Hashrocket.com / blog

Large tree

Switch vs. Map: Which is the Better Way to Branch in Go?

posted on and written by in

Image 100x100 jack christensen

While working on pgx, a PostgreSQL driver for Go, I have run into multiple occasions where it is necessary to choose between 20+ branches. Typically, I have done this with a switch statement. A more readable alternative could be a map of functions. However, I would assume that the simple branch of a switch statement would be faster that a map lookup and function call. Performance in a database driver is of paramount concern, so it was prudent to investigate the performance implications before making any changes.

TL;DR

Micro-benchmarks show substantial performance differences. But the ultimate answer is it will very rarely matter to the program as a whole. But if you want to understand the research and testing behind this assertion, read on.

Initial Research

Searching the internet did not reveal much. The few posts I found suggested that maps may be faster if there are enough branches. A discussion of possible switch optimizations from 2012 included Ken Thompson's opinion that there was not much room for improvement. I decided to write a benchmark measure the performance in modern Go.

A Basic Benchmark

The following results were produced from a Intel i7-4790K running go1.5.1 linux/amd64 on Ubuntu 14.04. The benchmark source code and results are on Github.

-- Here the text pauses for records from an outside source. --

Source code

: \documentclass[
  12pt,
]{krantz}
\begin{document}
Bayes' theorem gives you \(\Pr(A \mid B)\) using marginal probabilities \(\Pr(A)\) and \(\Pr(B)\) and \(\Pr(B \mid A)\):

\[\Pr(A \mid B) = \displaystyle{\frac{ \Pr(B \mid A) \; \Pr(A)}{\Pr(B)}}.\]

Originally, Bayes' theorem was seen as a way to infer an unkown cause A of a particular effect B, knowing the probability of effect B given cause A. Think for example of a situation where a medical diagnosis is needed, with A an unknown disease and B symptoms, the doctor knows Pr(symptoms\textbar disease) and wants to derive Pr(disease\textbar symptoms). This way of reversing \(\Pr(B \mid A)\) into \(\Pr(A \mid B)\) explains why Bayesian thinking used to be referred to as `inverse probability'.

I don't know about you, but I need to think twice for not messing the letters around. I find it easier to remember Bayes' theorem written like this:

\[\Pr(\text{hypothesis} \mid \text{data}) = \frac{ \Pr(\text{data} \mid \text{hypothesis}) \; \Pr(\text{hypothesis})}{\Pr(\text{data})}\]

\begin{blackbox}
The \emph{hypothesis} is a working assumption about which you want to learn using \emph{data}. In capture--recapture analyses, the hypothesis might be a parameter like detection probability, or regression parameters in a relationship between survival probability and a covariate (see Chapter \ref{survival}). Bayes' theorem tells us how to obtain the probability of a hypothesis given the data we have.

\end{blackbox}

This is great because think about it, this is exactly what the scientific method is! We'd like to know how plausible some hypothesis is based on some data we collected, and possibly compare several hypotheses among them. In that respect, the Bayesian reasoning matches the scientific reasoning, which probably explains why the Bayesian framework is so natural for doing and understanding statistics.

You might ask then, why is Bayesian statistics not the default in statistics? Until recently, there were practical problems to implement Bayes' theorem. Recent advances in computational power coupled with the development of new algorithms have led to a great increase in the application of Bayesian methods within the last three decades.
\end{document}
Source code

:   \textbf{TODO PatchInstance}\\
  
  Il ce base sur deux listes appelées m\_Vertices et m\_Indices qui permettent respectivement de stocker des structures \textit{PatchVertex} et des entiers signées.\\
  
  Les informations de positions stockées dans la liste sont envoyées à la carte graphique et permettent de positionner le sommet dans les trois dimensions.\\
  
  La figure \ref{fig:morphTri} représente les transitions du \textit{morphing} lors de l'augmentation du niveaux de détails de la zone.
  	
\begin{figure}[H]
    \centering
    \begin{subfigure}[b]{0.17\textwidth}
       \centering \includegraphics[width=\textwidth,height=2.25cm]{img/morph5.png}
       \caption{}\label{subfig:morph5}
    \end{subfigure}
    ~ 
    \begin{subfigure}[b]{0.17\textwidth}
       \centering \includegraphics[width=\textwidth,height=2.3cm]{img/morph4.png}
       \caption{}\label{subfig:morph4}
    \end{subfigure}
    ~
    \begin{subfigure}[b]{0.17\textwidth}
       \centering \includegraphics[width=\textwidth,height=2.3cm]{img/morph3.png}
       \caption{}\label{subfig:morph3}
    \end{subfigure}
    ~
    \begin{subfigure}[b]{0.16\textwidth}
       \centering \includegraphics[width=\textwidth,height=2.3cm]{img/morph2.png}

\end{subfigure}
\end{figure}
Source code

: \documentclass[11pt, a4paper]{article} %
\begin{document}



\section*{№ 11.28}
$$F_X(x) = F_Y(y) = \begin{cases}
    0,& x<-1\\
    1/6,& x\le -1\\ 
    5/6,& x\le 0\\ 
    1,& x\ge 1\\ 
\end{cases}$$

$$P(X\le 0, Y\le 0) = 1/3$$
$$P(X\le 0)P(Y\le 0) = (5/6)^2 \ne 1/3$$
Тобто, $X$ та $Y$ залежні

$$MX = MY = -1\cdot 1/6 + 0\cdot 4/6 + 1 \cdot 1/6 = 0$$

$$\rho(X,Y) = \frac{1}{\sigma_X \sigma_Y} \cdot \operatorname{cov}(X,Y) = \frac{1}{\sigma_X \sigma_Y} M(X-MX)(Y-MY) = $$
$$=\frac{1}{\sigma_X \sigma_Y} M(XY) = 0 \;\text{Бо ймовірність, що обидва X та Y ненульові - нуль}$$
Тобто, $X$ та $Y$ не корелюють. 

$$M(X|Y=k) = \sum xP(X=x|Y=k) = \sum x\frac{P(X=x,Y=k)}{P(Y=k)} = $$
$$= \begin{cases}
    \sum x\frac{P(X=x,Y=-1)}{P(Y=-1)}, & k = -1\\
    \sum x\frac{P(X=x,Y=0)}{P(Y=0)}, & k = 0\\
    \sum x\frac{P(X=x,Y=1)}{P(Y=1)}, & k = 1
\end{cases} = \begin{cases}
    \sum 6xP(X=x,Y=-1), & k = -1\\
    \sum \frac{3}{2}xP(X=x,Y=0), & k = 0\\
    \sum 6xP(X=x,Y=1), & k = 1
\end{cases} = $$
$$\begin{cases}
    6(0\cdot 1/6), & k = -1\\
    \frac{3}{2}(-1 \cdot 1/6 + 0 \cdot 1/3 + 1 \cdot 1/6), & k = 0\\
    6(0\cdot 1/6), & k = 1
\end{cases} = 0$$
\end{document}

The most basic benchmark of a switch is as follows:

func BenchmarkSwitch(b *testing.B) {
  var n int

  for i := 0; i < b.N; i++ {
    switch i % 4 {
    case 0:
      n += f0(i)
    case 1:
      n += f1(i)
    case 2:
      n += f2(i)
    case 3:
      n += f3(i)
    }
  }

  // n will never be < 0, but checking n should ensure that the entire benchmark loop can't be optimized away.
  if n < 0 {
    b.Fatal("can't happen")
  }

Benchmarks, in particular micro-benchmarks like this are notoriously hard to get right. For example, if a block of code has no side effects an optimizer may omit the code entirely. The purposeful side effects to n are so the entire benchmark cannot be optimized away. There are several other pitfalls I will cover during this article.

The basic benchmark of a map of function is as follows:

func BenchmarkMapFunc4(b *testing.B) {
  var n int

  for i := 0; i < b.N; i++ {
    n += Funcs[i%4](i)
  }

  // n will never be < 0, but checking n should ensure that the entire benchmark loop can't be optimized away.
  if n < 0 {
    b.Fatal("can't happen")
  }
}

A Ruby erb template is used to create benchmarks for 4, 8, 16, 32, 64, 128, 256, and 512 branches. Initial results showed that the map version was about 25% slower than the switch version for 4 branches, roughly equivalent at 8 branches, and continued to gain until it reached over 50% faster at 512 branches.

Accounting for Inlineable Functions

The previous benchmark gave some initial results, but it is not sufficient to stop here. There are multiple factors that have not been accounted for yet. First of these is whether the function can be inlined or not. A function call may be inlined in a switch statement, but that will never happen in a map of functions. It is worth determining how much of an impact that has on performance.

The following function does a trivial amount of work to ensure that the entire call cannot be optimized away, but the function as a whole can be inlined by the Go compiler.

func f0(n int) int {
  if n%2 == 0 {
    return n
  } else {
    return 0
  }
}

At time of writing, the Go compiler cannot inline functions that can panic. The following function includes a panic call that will never be hit making it impossible for the function to be inlined.

func noInline0(n int) int {
  if n < 0 {
    panic("can't happen - but should ensure this function is not inlined")
  } else if n%2 == 0 {
    return n
  } else {
    return 0
  }
}

When the function cannot be inlined, performance changes substantially. The map version is ~30% faster at only 4 branches and over 300% faster at 512 branches than the switch version.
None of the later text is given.